Thermal analysis of a continuous casting tundish by an integrated fem code

A. Gastón¹, G. Sánchez Sarmiento² and J. S. Sylvestre Begnis³

¹ CIUNR, FCEIyA, Universidad Nacional de Rosario, Av. Pellegrini 250, 2000 Rosario, Argentina.
analiag@fceia.unr.edu.ar
² Facultad de Ingeniería, Universidad de Buenos Aires, Av. Paseo Colón 850, 1063 Buenos Aires, Argentina.
sanchezsarmiento@arnet.com.ar
³ Instituto Argentino de Siderurgia, Av. Central y Calle 19 Oeste, 2900 San Nicolás, Argentina.
siderurgia@siderurgia.org.ar

Abstract — This work describes a computational model named TEMREP, which determines the thermal states of a tundish and the liquid steel temperature during continuous casting, as a function of steel ladle teeming temperature evolution, heat losses to tundish refractory lining, and insulating coating during transient and steady states of the operating process. Solution of the thermal equations is performed via the finite element method. TEMREP predicted numerical values were compared with in plant experimental measurements, with good accordance between them. On average, steel tundish temperature difference was of about ±4ºC. The model can be used as a design tool, by performing parametric studies to detect the relevant process variables. Since the computing time is much smaller than that of real process, the model is suitable of being implemented in an on-line system for tracking the steel temperature for automation control during the casting sequence.
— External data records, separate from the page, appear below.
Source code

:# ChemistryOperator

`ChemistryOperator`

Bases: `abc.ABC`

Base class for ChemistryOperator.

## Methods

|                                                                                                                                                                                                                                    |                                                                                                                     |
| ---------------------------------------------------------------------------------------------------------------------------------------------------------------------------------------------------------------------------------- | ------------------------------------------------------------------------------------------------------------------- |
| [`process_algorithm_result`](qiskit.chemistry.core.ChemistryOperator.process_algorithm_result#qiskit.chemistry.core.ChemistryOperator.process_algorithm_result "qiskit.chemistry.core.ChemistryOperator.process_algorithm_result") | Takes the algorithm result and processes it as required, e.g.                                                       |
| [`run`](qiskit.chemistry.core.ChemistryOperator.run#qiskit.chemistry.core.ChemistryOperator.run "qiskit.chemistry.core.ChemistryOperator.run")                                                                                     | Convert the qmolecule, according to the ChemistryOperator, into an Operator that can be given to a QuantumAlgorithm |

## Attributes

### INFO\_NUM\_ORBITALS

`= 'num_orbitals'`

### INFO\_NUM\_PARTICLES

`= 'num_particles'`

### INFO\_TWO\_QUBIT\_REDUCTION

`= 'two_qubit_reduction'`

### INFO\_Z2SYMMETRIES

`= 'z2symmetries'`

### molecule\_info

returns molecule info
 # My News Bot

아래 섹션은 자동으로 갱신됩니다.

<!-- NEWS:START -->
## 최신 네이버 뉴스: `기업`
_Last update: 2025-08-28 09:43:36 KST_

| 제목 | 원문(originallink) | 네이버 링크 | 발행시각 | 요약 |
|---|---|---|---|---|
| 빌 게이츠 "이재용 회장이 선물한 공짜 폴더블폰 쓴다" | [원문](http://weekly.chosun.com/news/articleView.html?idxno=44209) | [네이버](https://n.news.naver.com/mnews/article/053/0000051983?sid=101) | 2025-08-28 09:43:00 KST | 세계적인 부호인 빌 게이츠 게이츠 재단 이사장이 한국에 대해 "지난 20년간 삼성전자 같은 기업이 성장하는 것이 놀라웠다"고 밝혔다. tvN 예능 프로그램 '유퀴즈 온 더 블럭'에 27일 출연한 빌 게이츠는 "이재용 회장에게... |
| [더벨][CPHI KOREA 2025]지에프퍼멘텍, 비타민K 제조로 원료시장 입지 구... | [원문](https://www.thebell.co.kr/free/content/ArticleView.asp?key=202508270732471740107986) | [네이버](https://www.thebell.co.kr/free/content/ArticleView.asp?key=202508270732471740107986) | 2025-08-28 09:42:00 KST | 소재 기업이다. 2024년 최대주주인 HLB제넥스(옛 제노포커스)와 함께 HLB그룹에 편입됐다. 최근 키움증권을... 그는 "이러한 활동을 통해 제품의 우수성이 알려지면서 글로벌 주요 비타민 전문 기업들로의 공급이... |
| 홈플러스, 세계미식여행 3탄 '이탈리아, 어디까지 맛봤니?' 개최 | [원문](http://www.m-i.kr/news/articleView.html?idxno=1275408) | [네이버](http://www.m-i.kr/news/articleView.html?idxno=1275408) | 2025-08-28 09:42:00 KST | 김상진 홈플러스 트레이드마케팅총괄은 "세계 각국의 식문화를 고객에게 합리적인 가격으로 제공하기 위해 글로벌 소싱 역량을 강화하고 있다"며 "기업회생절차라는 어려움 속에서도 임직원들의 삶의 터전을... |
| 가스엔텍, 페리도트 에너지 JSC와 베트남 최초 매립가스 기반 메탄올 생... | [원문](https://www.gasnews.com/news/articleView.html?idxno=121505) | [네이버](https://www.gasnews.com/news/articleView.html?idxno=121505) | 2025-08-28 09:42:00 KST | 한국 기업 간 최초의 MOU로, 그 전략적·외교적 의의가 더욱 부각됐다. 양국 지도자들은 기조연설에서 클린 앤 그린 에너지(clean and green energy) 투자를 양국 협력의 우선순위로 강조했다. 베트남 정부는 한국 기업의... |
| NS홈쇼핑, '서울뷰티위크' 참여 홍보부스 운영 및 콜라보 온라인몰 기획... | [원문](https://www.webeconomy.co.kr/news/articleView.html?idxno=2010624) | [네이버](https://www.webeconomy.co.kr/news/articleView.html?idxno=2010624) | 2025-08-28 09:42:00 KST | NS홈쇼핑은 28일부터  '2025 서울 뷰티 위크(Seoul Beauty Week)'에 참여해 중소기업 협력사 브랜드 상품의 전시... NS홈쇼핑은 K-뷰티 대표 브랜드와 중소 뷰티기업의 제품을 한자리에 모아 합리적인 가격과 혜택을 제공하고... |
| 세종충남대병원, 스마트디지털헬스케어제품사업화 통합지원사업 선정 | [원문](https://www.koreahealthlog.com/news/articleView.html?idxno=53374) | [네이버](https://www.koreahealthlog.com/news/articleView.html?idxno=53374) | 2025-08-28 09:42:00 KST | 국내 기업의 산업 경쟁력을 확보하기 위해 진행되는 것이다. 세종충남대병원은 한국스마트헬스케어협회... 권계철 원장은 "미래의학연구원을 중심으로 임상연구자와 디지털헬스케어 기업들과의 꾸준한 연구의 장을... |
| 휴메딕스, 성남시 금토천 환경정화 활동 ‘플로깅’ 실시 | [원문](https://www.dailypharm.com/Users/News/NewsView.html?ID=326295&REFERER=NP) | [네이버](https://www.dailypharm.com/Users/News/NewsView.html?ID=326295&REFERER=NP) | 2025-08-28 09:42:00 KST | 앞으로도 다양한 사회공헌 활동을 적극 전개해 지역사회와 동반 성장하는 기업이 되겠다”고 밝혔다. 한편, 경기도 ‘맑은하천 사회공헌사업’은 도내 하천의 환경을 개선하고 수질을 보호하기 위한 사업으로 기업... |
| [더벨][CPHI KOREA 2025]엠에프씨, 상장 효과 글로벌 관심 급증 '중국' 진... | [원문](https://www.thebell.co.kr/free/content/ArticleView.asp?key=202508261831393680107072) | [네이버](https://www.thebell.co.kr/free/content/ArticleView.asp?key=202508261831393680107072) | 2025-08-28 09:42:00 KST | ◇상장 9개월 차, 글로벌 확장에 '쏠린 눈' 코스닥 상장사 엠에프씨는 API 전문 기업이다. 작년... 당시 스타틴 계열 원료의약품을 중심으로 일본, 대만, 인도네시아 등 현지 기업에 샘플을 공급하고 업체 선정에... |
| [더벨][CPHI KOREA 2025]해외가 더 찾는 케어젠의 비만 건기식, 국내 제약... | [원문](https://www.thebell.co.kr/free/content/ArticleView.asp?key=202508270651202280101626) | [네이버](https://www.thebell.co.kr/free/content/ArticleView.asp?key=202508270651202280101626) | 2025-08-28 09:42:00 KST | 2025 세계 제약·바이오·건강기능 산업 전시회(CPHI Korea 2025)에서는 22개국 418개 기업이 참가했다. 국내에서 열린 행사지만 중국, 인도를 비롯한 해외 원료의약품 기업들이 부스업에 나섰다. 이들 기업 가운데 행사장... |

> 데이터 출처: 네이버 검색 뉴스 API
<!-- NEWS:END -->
Keywords — Numerical Simulation. Heat Transfer. Steel Temperature. Continuous Casting Tundish.

I. INTRODUCTION

The quality of steel casting products is associated to the knowledge of numerous variables and operation parameters strongly interrelated. The phenomena that take place in the steel ladle directly affect those occurring in the tundish; later, what goes on in the continuous casting mold and downstream will be reflected in the intermediate and semi-finished cast products quality (slabs, blooms, billets).
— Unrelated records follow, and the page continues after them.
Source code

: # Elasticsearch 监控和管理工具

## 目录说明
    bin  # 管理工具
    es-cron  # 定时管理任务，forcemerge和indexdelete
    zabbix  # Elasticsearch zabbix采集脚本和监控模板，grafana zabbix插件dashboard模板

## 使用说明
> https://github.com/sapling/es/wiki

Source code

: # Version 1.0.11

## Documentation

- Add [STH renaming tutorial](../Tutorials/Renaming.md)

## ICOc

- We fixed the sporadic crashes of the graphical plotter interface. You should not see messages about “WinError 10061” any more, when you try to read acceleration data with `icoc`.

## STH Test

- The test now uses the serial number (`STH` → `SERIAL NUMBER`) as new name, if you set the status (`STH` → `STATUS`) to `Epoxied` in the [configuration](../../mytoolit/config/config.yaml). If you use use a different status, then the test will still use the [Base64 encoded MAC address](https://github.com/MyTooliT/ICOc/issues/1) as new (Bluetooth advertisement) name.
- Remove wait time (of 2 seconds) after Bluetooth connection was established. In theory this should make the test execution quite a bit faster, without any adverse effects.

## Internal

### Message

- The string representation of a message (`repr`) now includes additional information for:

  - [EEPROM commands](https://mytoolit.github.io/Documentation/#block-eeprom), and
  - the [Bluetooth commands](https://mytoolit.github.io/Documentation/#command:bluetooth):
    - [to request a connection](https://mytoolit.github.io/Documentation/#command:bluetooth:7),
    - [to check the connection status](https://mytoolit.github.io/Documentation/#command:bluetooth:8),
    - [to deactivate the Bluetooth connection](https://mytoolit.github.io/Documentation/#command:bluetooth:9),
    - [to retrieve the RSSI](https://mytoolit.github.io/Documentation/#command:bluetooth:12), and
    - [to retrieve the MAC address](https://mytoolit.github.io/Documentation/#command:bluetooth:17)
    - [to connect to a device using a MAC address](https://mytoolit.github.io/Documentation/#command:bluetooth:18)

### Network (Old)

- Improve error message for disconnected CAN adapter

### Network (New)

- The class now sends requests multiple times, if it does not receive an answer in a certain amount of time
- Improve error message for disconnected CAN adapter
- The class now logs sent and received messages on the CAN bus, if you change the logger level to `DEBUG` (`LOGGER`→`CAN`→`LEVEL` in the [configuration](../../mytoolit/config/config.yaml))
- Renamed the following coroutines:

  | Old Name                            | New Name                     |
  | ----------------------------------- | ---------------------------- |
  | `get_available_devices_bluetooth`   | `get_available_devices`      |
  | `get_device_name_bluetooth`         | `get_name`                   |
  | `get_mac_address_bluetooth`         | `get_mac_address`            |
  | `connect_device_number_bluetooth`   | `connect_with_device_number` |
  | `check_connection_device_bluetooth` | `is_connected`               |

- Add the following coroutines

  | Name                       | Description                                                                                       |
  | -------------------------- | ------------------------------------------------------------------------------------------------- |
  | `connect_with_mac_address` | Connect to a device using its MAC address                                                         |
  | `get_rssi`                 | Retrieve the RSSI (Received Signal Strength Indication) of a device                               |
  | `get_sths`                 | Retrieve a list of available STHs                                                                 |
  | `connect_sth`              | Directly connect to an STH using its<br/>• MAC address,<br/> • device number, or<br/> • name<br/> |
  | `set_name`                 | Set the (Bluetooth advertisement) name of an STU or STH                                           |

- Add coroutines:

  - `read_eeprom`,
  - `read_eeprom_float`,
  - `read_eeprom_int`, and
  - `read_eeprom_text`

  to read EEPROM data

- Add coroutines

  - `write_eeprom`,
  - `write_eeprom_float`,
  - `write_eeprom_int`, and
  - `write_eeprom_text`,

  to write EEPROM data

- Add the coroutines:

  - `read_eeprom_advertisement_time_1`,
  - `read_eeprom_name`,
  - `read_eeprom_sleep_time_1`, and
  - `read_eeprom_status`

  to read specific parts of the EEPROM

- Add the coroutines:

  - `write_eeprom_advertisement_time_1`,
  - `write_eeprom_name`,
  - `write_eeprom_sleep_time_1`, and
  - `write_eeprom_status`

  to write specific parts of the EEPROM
The knowledge of the temperature of steel poured from the ladle is relevant to obtain high quality products. High superheat above liquids temperature in the tundish will increase central segregation, affect grain size and even produce breakouts owing to local solidified shell thinning of cast products, interrupting the continuous casting sequence. On the other hand, low superheat in the tundish will promote clogging of tundish nozzles, macro inclusions entrapment and will affect flux powder melting increasing the probability of mold sticker formation.
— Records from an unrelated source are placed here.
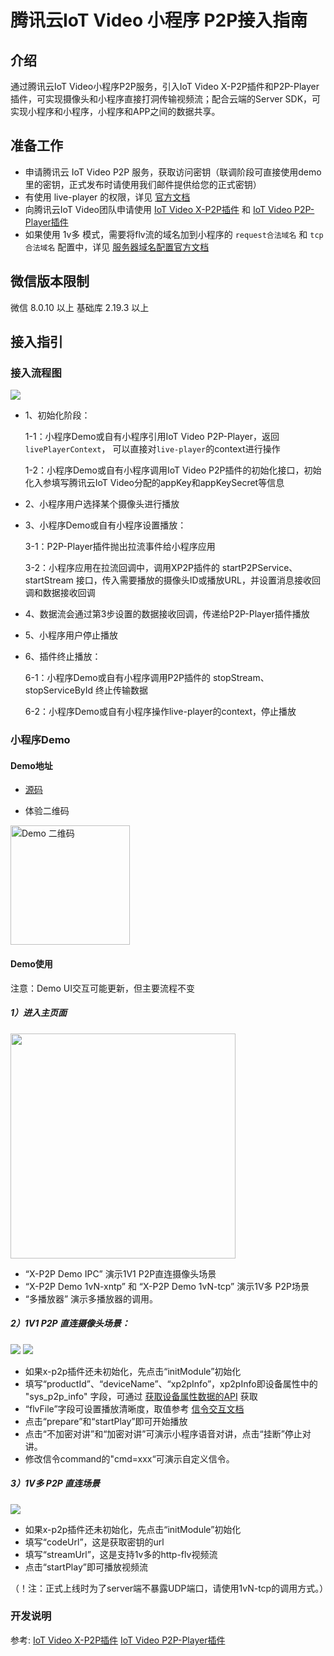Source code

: # 腾讯云IoT Video 小程序 P2P接入指南

## 介绍

通过腾讯云IoT Video小程序P2P服务，引入IoT Video X-P2P插件和P2P-Player插件，可实现摄像头和小程序直接打洞传输视频流；配合云端的Server SDK，可实现小程序和小程序，小程序和APP之间的数据共享。

## 准备工作

- 申请腾讯云 IoT Video P2P 服务，获取访问密钥（联调阶段可直接使用demo里的密钥，正式发布时请使用我们邮件提供给您的正式密钥）
- 有使用 live-player 的权限，详见 [官方文档](https://developers.weixin.qq.com/miniprogram/dev/component/live-player.html)
- 向腾讯云IoT Video团队申请使用 [IoT Video X-P2P插件](./IoT%20Video%20X-P2P%E6%8F%92%E4%BB%B6%E5%BC%80%E5%8F%91%E6%8C%87%E5%8D%97.md) 和 [IoT Video P2P-Player插件](./IoT%20Video%20P2P-Player%E6%8F%92%E4%BB%B6%E5%BC%80%E5%8F%91%E6%8C%87%E5%8D%97.md)
- 如果使用 1v多 模式，需要将flv流的域名加到小程序的 `request合法域名` 和 `tcp合法域名` 配置中，详见 [服务器域名配置官方文档](https://developers.weixin.qq.com/miniprogram/dev/framework/ability/network.html#1.%20%E6%9C%8D%E5%8A%A1%E5%99%A8%E5%9F%9F%E5%90%8D%E9%85%8D%E7%BD%AE)

## 微信版本限制

微信 8.0.10 以上
基础库 2.19.3 以上

## 接入指引

### 接入流程图

![](./pic/miniprogram/%E5%B0%8F%E7%A8%8B%E5%BA%8FP2P%E6%9E%B6%E6%9E%84%E5%9B%BE.png)

- 1、初始化阶段：

  1-1：小程序Demo或自有小程序引用IoT Video P2P-Player，返回`livePlayerContext`， 可以直接对`live-player`的context进行操作

  1-2：小程序Demo或自有小程序调用IoT Video P2P插件的初始化接口，初始化入参填写腾讯云IoT Video分配的appKey和appKeySecret等信息

- 2、小程序用户选择某个摄像头进行播放

- 3、小程序Demo或自有小程序设置播放：

  3-1：P2P-Player插件抛出拉流事件给小程序应用
  
  3-2：小程序应用在拉流回调中，调用XP2P插件的 startP2PService、startStream 接口，传入需要播放的摄像头ID或播放URL，并设置消息接收回调和数据接收回调

- 4、数据流会通过第3步设置的数据接收回调，传递给P2P-Player插件播放

- 5、小程序用户停止播放

- 6、插件终止播放：

  6-1：小程序Demo或自有小程序调用P2P插件的 stopStream、stopServiceById 终止传输数据

  6-2：小程序Demo或自有小程序操作live-player的context，停止播放

### 小程序Demo

#### Demo地址

- [源码](./demo/miniprogram)

- 体验二维码
<img width="191" alt="Demo 二维码" src="./pic/miniprogram/demo-qrcode.png">

#### Demo使用

注意：Demo UI交互可能更新，但主要流程不变

##### 1）进入主页面

<img width="360" src="./pic/miniprogram/demo-v1.0.0.png">

- “X-P2P Demo IPC” 演示1V1 P2P直连摄像头场景
- “X-P2P Demo 1vN-xntp” 和 “X-P2P Demo 1vN-tcp” 演示1V多 P2P场景
- “多播放器” 演示多播放器的调用。

##### 2）1V1 P2P 直连摄像头场景：

![](./pic/miniprogram/demo-1v1-1-v1.0.0.png)
![](./pic/miniprogram/demo-1v1-2-v1.0.0.png)

- 如果x-p2p插件还未初始化，先点击“initModule”初始化
- 填写“productId”、“deviceName”、“xp2pInfo”，xp2pInfo即设备属性中的 "sys_p2p_info" 字段，可通过 [获取设备属性数据的API](https://cloud.tencent.com/document/product/1131/53100) 获取
- “flvFile”字段可设置播放清晰度，取值参考 [信令交互文档](https://docs.qq.com/doc/DUUhFVlZkc2poUHNl)
- 点击“prepare”和“startPlay”即可开始播放
- 点击“不加密对讲”和“加密对讲”可演示小程序语音对讲，点击“挂断”停止对讲。
- 修改信令command的"cmd=xxx“可演示自定义信令。

##### 3）1V多 P2P 直连场景

![](./pic/miniprogram/demo-1vN-v1.0.0.png)

- 如果x-p2p插件还未初始化，先点击“initModule”初始化
- 填写“codeUrl”，这是获取密钥的url
- 填写“streamUrl”，这是支持1v多的http-flv视频流
- 点击“startPlay”即可播放视频流

（！注：正式上线时为了server端不暴露UDP端口，请使用1vN-tcp的调用方式。）


### 开发说明

参考:
[IoT Video X-P2P插件](./IoT%20Video%20X-P2P%E6%8F%92%E4%BB%B6%E5%BC%80%E5%8F%91%E6%8C%87%E5%8D%97.md)
[IoT Video P2P-Player插件](./IoT%20Video%20P2P-Player%E6%8F%92%E4%BB%B6%E5%BC%80%E5%8F%91%E6%8C%87%E5%8D%97.md)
After tapping from the LD converter, the liquid steel held in the ladle is transferred to the Ladle Furnace and Trimming Stations, for final grade composition and temperature adjustment. Then, the ladle is delivered to the continuous caster and no further temperature correction is possible. Thus, the forecast of steel temperature to be poured in the tundish depends upon many operating parameters such as the thermal history and wear of the ladle refractory lining, precise knowledge of refractory thermal properties and transfer coefficients, the use of ladle top covers and insulating slag layers, the time each operating stage lasts, argon stirring practice and waiting period before teeming which lead to different ladle stratification grades, teeming rate, etc.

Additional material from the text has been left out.